- **EXERCISE REQUIREMENTS**:
Look below for the line that contains "vector of weights", then copy it and each following line exactly, through and including the line that contains "To find best".

Saved data entries:
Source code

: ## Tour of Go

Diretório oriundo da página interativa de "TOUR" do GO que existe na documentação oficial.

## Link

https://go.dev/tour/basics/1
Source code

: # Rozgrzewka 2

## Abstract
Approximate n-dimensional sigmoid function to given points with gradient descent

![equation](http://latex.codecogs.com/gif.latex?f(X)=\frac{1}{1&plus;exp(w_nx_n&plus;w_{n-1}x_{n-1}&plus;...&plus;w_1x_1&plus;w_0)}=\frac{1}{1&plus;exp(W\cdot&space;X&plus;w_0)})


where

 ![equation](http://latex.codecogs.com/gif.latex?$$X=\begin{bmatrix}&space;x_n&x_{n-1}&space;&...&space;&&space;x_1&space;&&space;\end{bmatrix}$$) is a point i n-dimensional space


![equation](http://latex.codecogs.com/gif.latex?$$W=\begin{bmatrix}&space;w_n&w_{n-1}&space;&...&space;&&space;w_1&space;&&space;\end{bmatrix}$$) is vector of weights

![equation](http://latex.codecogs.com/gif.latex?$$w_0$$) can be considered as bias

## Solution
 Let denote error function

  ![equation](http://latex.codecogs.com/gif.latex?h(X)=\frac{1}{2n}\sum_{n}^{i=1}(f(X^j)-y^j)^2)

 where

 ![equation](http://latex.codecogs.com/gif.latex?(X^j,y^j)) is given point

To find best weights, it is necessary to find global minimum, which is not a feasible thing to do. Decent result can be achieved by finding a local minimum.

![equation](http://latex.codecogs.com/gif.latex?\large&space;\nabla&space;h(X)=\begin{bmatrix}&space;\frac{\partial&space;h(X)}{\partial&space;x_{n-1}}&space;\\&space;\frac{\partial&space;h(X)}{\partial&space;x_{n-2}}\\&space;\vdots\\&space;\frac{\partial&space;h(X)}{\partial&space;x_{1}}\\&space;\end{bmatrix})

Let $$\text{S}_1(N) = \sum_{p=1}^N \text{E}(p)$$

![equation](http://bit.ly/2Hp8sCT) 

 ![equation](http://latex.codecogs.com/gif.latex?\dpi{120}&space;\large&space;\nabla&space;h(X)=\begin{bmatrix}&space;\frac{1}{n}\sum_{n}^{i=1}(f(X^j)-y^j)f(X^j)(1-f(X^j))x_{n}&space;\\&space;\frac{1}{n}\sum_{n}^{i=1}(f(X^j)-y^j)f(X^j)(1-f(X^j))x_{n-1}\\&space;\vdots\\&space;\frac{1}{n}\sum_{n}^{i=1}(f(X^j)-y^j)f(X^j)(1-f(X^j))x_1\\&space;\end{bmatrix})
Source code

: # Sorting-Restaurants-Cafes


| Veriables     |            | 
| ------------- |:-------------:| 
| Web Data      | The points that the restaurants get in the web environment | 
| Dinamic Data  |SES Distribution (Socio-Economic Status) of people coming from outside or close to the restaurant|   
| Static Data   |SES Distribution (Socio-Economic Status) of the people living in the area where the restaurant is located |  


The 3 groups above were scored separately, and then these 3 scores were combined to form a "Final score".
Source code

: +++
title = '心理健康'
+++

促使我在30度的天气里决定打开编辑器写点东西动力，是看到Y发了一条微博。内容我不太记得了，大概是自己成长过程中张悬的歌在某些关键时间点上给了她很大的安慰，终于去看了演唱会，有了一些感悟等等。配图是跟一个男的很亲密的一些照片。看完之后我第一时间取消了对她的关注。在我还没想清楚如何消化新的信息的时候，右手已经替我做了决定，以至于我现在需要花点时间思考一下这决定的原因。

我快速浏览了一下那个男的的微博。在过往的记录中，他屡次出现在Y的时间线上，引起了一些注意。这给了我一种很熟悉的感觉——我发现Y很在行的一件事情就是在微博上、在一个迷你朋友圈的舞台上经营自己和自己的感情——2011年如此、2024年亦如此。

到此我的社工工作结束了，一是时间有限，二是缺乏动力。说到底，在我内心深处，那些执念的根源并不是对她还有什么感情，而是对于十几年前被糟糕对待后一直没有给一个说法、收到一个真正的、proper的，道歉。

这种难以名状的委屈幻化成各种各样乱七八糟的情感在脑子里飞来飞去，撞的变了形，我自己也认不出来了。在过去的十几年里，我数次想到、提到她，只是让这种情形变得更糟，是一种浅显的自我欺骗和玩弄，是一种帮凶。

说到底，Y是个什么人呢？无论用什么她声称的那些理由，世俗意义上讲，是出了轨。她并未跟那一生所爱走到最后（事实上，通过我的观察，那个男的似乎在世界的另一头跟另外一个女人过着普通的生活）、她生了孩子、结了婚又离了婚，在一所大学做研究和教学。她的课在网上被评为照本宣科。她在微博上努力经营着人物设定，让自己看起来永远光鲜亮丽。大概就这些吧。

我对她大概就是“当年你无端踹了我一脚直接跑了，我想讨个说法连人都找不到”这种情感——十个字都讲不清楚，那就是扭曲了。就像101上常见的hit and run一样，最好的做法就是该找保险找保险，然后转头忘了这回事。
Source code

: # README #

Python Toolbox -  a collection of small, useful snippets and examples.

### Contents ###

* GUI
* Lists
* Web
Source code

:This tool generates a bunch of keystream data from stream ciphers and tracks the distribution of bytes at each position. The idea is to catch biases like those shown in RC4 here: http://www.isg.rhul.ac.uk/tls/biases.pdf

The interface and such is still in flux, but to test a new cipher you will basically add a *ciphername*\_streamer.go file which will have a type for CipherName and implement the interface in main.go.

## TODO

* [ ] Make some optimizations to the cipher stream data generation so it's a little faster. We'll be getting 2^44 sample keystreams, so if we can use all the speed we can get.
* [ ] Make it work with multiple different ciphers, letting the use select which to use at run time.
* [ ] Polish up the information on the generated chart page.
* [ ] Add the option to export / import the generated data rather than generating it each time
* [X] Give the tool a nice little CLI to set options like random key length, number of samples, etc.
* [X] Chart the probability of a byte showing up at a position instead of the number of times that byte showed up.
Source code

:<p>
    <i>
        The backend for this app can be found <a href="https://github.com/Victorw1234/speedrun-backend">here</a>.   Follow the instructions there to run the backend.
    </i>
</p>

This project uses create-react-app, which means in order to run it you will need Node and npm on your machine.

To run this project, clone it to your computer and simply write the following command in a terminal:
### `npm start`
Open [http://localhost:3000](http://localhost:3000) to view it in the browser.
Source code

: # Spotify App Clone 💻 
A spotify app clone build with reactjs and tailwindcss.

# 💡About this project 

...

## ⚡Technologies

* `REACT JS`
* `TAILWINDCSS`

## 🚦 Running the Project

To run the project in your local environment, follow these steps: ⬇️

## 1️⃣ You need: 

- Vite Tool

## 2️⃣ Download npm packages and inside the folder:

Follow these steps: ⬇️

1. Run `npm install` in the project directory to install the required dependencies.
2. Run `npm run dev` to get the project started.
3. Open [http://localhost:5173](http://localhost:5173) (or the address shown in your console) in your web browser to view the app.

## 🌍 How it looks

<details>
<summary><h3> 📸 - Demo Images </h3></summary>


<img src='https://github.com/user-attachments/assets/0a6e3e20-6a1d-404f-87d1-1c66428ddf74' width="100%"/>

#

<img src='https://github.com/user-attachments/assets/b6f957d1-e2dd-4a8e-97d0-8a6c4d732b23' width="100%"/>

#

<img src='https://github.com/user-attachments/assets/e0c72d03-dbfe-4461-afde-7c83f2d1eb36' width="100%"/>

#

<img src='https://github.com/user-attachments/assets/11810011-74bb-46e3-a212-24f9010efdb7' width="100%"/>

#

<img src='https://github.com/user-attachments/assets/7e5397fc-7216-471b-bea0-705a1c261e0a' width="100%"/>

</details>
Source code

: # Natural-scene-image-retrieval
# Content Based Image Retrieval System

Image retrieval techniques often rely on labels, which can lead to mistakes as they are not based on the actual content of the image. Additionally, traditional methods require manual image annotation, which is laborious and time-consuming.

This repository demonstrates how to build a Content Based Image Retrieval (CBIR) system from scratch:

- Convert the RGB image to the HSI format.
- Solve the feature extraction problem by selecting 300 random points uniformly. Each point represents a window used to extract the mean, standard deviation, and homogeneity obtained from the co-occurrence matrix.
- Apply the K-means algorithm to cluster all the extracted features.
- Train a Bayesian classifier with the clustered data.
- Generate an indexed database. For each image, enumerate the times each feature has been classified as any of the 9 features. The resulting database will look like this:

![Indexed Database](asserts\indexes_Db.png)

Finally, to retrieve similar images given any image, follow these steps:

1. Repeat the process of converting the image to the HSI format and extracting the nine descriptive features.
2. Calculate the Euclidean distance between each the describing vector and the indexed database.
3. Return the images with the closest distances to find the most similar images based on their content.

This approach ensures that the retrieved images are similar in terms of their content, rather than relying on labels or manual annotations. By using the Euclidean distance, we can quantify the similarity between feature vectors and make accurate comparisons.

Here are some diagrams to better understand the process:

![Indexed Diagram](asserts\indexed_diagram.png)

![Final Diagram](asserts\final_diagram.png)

- **EXERCISE RESPONSE**:
![equation](http://latex.codecogs.com/gif.latex?$$W=\begin{bmatrix}&space;w_n&w_{n-1}&space;&...&space;&&space;w_1&space;&&space;\end{bmatrix}$$) is vector of weights

![equation](http://latex.codecogs.com/gif.latex?$$w_0$$) can be considered as bias

## Solution
 Let denote error function

  ![equation](http://latex.codecogs.com/gif.latex?h(X)=\frac{1}{2n}\sum_{n}^{i=1}(f(X^j)-y^j)^2)

 where

 ![equation](http://latex.codecogs.com/gif.latex?(X^j,y^j)) is given point

To find best weights, it is necessary to find global minimum, which is not a feasible thing to do. Decent result can be achieved by finding a local minimum.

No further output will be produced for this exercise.